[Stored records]
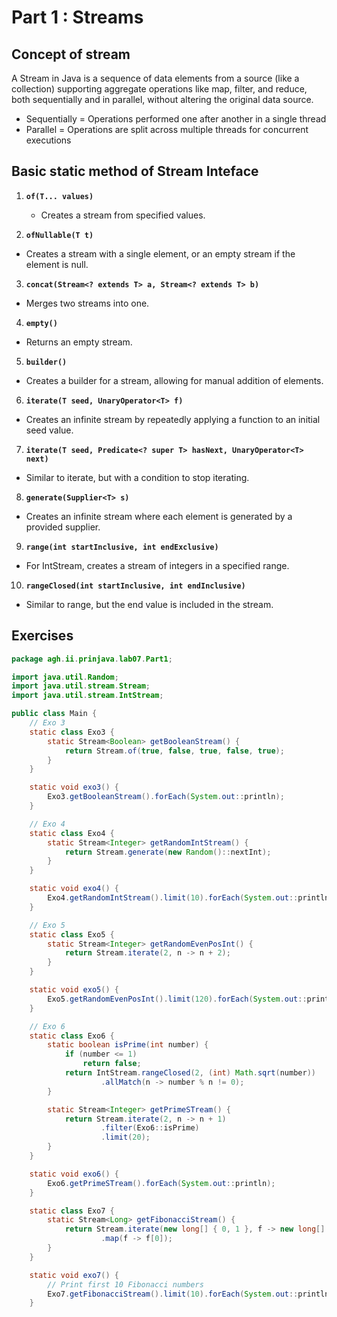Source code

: # Part 1 : Streams

## Concept of stream

A Stream in Java is a sequence of data elements from a source (like a collection) supporting aggregate operations like map, filter, and reduce, both sequentially and in parallel, without altering the original data source.

- Sequentially = Operations performed one after another in a single thread
- Parallel = Operations are split across multiple threads for concurrent executions

## Basic static method of Stream Inteface

1. **`of(T... values)`**
   - Creates a stream from specified values.

2. **``ofNullable(T t)``**

- Creates a stream with a single element, or an empty stream if the element is null.

3. **``concat(Stream<? extends T> a, Stream<? extends T> b)``**

- Merges two streams into one.

4. **``empty()``**

- Returns an empty stream.

5. **``builder()``**

- Creates a builder for a stream, allowing for manual addition of elements.

6. **``iterate(T seed, UnaryOperator<T> f)``**

- Creates an infinite stream by repeatedly applying a function to an initial seed value.

7. **``iterate(T seed, Predicate<? super T> hasNext, UnaryOperator<T> next)``**

- Similar to iterate, but with a condition to stop iterating.

8. **``generate(Supplier<T> s)``**

- Creates an infinite stream where each element is generated by a provided supplier.

9. **``range(int startInclusive, int endExclusive)``**

- For IntStream, creates a stream of integers in a specified range.

10. **``rangeClosed(int startInclusive, int endInclusive)``**

- Similar to range, but the end value is included in the stream.

## Exercises

```java
package agh.ii.prinjava.lab07.Part1;

import java.util.Random;
import java.util.stream.Stream;
import java.util.stream.IntStream;

public class Main {
    // Exo 3
    static class Exo3 {
        static Stream<Boolean> getBooleanStream() {
            return Stream.of(true, false, true, false, true);
        }
    }

    static void exo3() {
        Exo3.getBooleanStream().forEach(System.out::println);
    }

    // Exo 4
    static class Exo4 {
        static Stream<Integer> getRandomIntStream() {
            return Stream.generate(new Random()::nextInt);
        }
    }

    static void exo4() {
        Exo4.getRandomIntStream().limit(10).forEach(System.out::println);
    }

    // Exo 5
    static class Exo5 {
        static Stream<Integer> getRandomEvenPosInt() {
            return Stream.iterate(2, n -> n + 2);
        }
    }

    static void exo5() {
        Exo5.getRandomEvenPosInt().limit(120).forEach(System.out::println);
    }

    // Exo 6
    static class Exo6 {
        static boolean isPrime(int number) {
            if (number <= 1)
                return false;
            return IntStream.rangeClosed(2, (int) Math.sqrt(number))
                    .allMatch(n -> number % n != 0);
        }

        static Stream<Integer> getPrimeSTream() {
            return Stream.iterate(2, n -> n + 1)
                    .filter(Exo6::isPrime)
                    .limit(20);
        }
    }

    static void exo6() {
        Exo6.getPrimeSTream().forEach(System.out::println);
    }

    static class Exo7 {
        static Stream<Long> getFibonacciStream() {
            return Stream.iterate(new long[] { 0, 1 }, f -> new long[] { f[1], f[0] + f[1] })
                    .map(f -> f[0]);
        }
    }

    static void exo7() {
        // Print first 10 Fibonacci numbers
        Exo7.getFibonacciStream().limit(10).forEach(System.out::println);
    }
```
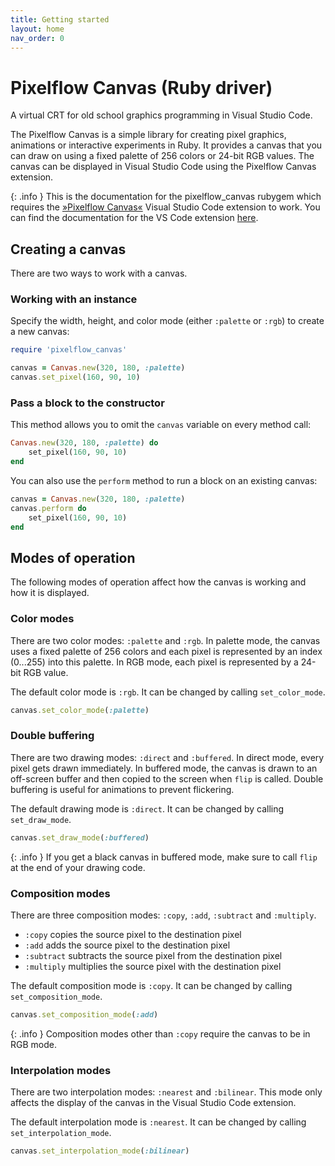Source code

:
 ```yaml
---
title: Getting started
layout: home
nav_order: 0
---
```


# Pixelflow Canvas (Ruby driver)

A virtual CRT for old school graphics programming in Visual Studio Code.

The Pixelflow Canvas is a simple library for creating pixel graphics, animations or interactive experiments in Ruby. It provides a canvas that you can draw on using a fixed palette of 256 colors or 24-bit RGB values. The canvas can be displayed in Visual Studio Code using the Pixelflow Canvas extension.

{: .info }
This is the documentation for the pixelflow_canvas rubygem which requires the [»Pixelflow Canvas«](https://marketplace.visualstudio.com/items?itemName=gymnasiumsteglitz.pixelflow-canvas) Visual Studio Code extension to work. You can find the documentation for the VS Code extension [here](https://specht.github.io/pixelflow_canvas_vscode/).

## Creating a canvas

There are two ways to work with a canvas.

### Working with an instance

Specify the width, height, and color mode (either `:palette` or `:rgb`) to create a new canvas:

```ruby
require 'pixelflow_canvas'

canvas = Canvas.new(320, 180, :palette)
canvas.set_pixel(160, 90, 10)
```

### Pass a block to the constructor

This method allows you to omit the `canvas` variable on every method call:

```ruby
Canvas.new(320, 180, :palette) do
    set_pixel(160, 90, 10)
end
```

You can also use the `perform` method to run a block on an existing canvas:

```ruby
canvas = Canvas.new(320, 180, :palette)
canvas.perform do
    set_pixel(160, 90, 10)
end
```

## Modes of operation

The following modes of operation affect how the canvas is working and how it is displayed.

### Color modes

There are two color modes: `:palette` and `:rgb`. In palette mode, the canvas uses a fixed palette of 256 colors and each pixel is represented by an index (0...255) into this palette. In RGB mode, each pixel is represented by a 24-bit RGB value.

The default color mode is `:rgb`. It can be changed by calling `set_color_mode`.

```ruby
canvas.set_color_mode(:palette)
```

### Double buffering

There are two drawing modes: `:direct` and `:buffered`. In direct mode, every pixel gets drawn immediately. In buffered mode, the canvas is drawn to an off-screen buffer and then copied to the screen when `flip` is called. Double buffering is useful for animations to prevent flickering.

The default drawing mode is `:direct`. It can be changed by calling `set_draw_mode`.

```ruby
canvas.set_draw_mode(:buffered)
```

{: .info }
If you get a black canvas in buffered mode, make sure to call `flip` at the end of your drawing code.

### Composition modes

There are three composition modes: `:copy`, `:add`, `:subtract` and `:multiply`.

- `:copy` copies the source pixel to the destination pixel
- `:add` adds the source pixel to the destination pixel
- `:subtract` subtracts the source pixel from the destination pixel
- `:multiply` multiplies the source pixel with the destination pixel

The default composition mode is `:copy`. It can be changed by calling `set_composition_mode`.

```ruby
canvas.set_composition_mode(:add)
```

{: .info }
Composition modes other than `:copy` require the canvas to be in RGB mode.

### Interpolation modes

There are two interpolation modes: `:nearest` and `:bilinear`. This mode only affects the display of the canvas in the Visual Studio Code extension.

The default interpolation mode is `:nearest`. It can be changed by calling `set_interpolation_mode`.

```ruby
canvas.set_interpolation_mode(:bilinear)
```
<!--
- Using masks
- Saving the canvas
- Event polling
-->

*EXERCISE BRIEF*. Starting at the first line of the records above, set down each line exactly through the one that holds "- Creates an infinite stream where". Omit pictures.

*SOLUTION TO THE EXERCISE*.
Source code

: # Part 1 : Streams

## Concept of stream

A Stream in Java is a sequence of data elements from a source (like a collection) supporting aggregate operations like map, filter, and reduce, both sequentially and in parallel, without altering the original data source.

- Sequentially = Operations performed one after another in a single thread
- Parallel = Operations are split across multiple threads for concurrent executions

## Basic static method of Stream Inteface

1. **`of(T... values)`**
   - Creates a stream from specified values.

2. **``ofNullable(T t)``**

- Creates a stream with a single element, or an empty stream if the element is null.

3. **``concat(Stream<? extends T> a, Stream<? extends T> b)``**

- Merges two streams into one.

4. **``empty()``**

- Returns an empty stream.

5. **``builder()``**

- Creates a builder for a stream, allowing for manual addition of elements.

6. **``iterate(T seed, UnaryOperator<T> f)``**

- Creates an infinite stream by repeatedly applying a function to an initial seed value.

7. **``iterate(T seed, Predicate<? super T> hasNext, UnaryOperator<T> next)``**

- Similar to iterate, but with a condition to stop iterating.

8. **``generate(Supplier<T> s)``**

- Creates an infinite stream where each element is generated by a provided supplier.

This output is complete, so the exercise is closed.